Annuisco comprensiva, abbassando lo sguardo. Anken può provare le emozioni di chi gli ha dato questo corpo con una tale intensità da sentirle sue e non mi resta che consigliargli di andare a parlare con la ragazza.
«Non penso voglia sapere che parte di colei che ama vive dentro di me. Potrebbe essere ancora peggio di pensarla scomparsa.»
«Devi trovare un modo, allora, non lasciare che viva con questo rimpianto.»
Anken mi sorride, prima di alzarsi per tornare nella sua stanza, e mi sfiora la testa con una carezza.
«Lo farò, rimedierò a tutto quello che queste persone non possono più» mi promette.
Lo saluto con un cenno della mano, pronta ad abbandonarmi alla solitudine che subentra ogni volta che se ne va.
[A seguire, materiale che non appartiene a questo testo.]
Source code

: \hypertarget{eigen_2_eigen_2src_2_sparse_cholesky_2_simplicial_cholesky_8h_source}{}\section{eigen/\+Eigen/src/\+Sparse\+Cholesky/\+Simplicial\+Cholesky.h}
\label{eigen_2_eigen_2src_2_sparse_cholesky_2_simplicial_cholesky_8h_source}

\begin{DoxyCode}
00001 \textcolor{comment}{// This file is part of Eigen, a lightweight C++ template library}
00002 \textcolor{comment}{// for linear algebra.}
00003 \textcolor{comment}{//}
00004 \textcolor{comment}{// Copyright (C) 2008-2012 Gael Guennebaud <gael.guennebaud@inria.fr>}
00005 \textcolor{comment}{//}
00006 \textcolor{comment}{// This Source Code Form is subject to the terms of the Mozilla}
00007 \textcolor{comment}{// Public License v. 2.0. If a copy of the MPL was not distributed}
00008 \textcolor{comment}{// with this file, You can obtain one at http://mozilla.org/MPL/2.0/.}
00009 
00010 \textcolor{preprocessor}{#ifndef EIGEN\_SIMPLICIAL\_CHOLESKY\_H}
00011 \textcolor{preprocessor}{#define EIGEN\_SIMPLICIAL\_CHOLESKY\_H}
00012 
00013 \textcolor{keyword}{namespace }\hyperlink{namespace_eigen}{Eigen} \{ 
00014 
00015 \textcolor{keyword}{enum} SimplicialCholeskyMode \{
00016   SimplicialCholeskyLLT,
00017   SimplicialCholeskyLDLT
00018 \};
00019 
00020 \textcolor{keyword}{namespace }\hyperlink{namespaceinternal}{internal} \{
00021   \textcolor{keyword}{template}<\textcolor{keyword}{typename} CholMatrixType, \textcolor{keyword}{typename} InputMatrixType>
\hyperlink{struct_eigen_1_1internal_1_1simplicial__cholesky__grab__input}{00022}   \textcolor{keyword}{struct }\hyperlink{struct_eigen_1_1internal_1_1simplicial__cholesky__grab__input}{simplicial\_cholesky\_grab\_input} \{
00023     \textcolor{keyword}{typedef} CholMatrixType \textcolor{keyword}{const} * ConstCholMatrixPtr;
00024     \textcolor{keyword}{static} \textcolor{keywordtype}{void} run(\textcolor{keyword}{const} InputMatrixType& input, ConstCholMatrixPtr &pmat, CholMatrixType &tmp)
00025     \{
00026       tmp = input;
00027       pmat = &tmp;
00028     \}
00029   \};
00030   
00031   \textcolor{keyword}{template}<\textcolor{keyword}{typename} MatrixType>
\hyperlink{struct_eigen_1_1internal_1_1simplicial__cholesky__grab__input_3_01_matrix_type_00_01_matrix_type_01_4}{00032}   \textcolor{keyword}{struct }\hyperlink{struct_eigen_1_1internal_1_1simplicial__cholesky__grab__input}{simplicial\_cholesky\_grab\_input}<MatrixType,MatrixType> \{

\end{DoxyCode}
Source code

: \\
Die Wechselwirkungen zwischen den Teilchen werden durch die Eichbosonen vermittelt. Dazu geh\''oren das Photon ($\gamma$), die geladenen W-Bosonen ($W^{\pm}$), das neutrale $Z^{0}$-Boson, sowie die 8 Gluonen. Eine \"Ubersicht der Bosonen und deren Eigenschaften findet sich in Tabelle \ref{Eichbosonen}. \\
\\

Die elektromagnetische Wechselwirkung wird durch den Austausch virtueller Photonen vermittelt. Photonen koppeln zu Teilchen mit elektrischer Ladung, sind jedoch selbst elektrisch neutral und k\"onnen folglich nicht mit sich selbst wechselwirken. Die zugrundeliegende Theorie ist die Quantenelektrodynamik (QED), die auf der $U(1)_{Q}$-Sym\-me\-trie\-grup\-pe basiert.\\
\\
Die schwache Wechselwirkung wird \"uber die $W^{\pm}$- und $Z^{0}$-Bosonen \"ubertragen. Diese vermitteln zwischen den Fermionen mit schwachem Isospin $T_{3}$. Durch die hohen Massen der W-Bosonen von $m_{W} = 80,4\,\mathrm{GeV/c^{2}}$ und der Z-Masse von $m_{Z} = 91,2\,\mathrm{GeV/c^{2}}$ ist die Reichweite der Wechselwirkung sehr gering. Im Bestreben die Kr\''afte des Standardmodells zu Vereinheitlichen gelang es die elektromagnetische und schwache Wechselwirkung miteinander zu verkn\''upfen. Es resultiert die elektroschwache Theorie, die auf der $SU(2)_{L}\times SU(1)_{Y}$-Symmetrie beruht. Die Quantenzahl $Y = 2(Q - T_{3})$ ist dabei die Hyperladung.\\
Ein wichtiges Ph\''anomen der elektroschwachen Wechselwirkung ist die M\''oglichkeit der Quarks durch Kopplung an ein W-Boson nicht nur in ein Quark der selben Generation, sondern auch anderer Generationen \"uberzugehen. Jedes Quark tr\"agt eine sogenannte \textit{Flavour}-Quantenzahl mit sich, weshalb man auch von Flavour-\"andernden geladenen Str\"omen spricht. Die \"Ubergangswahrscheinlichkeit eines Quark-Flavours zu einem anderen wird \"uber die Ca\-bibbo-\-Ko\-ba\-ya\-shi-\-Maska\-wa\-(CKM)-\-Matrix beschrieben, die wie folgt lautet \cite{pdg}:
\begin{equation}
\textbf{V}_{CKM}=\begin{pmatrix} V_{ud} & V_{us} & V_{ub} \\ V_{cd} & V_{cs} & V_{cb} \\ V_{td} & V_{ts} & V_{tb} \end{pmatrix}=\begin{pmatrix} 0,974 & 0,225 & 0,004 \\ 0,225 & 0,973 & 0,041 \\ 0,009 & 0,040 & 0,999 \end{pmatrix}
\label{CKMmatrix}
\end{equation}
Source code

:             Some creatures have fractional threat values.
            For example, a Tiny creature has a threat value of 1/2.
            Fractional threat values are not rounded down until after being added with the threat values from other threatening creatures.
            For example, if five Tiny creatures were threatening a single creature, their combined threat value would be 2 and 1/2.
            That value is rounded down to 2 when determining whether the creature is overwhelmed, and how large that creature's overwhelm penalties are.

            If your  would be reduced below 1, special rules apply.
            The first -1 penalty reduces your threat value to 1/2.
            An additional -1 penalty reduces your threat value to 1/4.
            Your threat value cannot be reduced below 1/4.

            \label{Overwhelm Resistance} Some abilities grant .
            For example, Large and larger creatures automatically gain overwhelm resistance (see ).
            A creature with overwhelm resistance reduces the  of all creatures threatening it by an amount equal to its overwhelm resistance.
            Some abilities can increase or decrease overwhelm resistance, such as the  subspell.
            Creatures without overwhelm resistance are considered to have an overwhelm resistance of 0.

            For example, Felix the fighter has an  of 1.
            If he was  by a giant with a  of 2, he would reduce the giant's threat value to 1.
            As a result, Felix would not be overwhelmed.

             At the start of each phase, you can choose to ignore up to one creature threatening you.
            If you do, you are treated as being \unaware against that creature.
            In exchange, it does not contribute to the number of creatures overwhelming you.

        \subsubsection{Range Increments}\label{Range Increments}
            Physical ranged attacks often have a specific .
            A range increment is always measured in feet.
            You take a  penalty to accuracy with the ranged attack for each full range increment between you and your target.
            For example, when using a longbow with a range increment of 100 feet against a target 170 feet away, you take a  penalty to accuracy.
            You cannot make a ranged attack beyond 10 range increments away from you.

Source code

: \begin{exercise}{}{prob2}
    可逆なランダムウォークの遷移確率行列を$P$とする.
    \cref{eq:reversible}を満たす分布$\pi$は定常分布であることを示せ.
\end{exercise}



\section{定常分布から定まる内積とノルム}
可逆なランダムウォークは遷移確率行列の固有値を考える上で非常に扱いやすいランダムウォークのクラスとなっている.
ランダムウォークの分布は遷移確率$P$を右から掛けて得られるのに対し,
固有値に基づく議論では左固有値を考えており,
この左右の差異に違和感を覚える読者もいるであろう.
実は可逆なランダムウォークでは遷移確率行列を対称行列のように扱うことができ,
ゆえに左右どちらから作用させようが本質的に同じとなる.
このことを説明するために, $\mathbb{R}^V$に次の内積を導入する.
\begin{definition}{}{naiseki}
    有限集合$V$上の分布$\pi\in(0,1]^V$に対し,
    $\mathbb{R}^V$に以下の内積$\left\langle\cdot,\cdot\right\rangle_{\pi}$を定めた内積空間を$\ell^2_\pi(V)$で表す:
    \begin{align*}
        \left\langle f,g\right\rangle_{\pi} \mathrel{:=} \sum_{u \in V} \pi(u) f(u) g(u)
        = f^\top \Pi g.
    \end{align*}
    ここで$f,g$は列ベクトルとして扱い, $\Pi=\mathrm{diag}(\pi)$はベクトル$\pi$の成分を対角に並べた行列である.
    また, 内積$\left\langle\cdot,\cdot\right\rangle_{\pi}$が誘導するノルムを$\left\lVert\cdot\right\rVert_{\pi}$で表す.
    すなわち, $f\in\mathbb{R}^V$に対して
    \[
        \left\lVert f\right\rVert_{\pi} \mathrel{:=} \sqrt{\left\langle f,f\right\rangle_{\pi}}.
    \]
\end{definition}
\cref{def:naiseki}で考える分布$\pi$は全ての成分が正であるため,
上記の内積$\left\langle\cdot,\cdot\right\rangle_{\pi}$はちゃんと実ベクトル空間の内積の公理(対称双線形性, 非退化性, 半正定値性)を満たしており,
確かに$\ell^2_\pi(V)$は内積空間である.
Anken, già sulla porta, si volta verso di me.
«Non me l'hai mai detto» asserisce, per aggiungere poi: «Il perché hai scelto di darmi questo nome».
Lo fisso forse più del dovuto, scorgendo la meravigliosa coscienza che si è evoluta in lui. Poi mi alzo, dirigendomi verso la libreria. Non avrei mai pensato che un testo tanto antico potesse essere conservato qui, nascosto tra informazioni scientifiche e numeri al limite del comprensibile. Eppure, in un giorno particolarmente solitario, la copertina damascata e le lettere dorate del titolo hanno fatto capolino tra i tomi pieni di grandi parole.
Sfilo il libro dallo scaffale e glielo porgo.
«Il principio della tua storia coincide con quello descritto qui, anche se il tuo destino se ne discosta. Spero ti possa tenere compagnia» gli auguro, prima di chiudere la porta.
Anken è ancora intento a osservare la copertina, con il nome dell'autrice che riflette le luci soffuse del corridoio. Mary Shelley pare avere previsto molto del nostro futuro.